• _Saved data entries_
━━━━
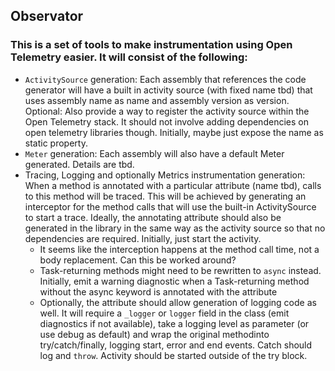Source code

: ## Observator
### This is a set of tools to make instrumentation using Open Telemetry easier. It will consist of the following:

- `ActivitySource` generation: Each assembly that references the code generator will have a built in activity source (with fixed name tbd) that uses assembly name as name and assembly version as version. Optional: Also provide a way to register the activity source within the Open Telemetry stack. It should not involve adding dependencies on open telemetry libraries though. Initially, maybe just expose the name as static property.
- `Meter` generation: Each assembly will also have a default Meter generated. Details are tbd.
- Tracing, Logging and optionally Metrics instrumentation generation: When a method is annotated with a particular attribute (name tbd), calls to this method will be traced. This will be achieved by generating an interceptor for the method calls that will use the built-in ActivitySource to start a trace. Ideally, the annotating attribute should also be generated in the library in the same way as the activity source so that no dependencies are required. Initially, just start the activity.
  - It seems like the interception happens at the method call time, not a body replacement. Can this be worked around?
  - Task-returning methods might need to be rewritten to `async` instead. Initially, emit a warning diagnostic when a Task-returning method without the async keyword is annotated with the attribute
  - Optionally, the attribute should allow generation of logging code as well. It will require a `_logger` or `logger` field in the class (emit diagnostics if not available), take a logging level as parameter (or use debug as default) and wrap the original methodinto try/catch/finally, logging start, error and end events. Catch should log and `throw`. Activity should be started outside of the try block.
━━━━
• _REQUIREMENT_
Please go line by line through the records above, copying each one that holds the string "generated".

• _SOLUTION TO THE PROBLEM_
- `Meter` generation: Each assembly will also have a default Meter generated. Details are tbd.
- Tracing, Logging and optionally Metrics instrumentation generation: When a method is annotated with a particular attribute (name tbd), calls to this method will be traced. This will be achieved by generating an interceptor for the method calls that will use the built-in ActivitySource to start a trace. Ideally, the annotating attribute should also be generated in the library in the same way as the activity source so that no dependencies are required. Initially, just start the activity.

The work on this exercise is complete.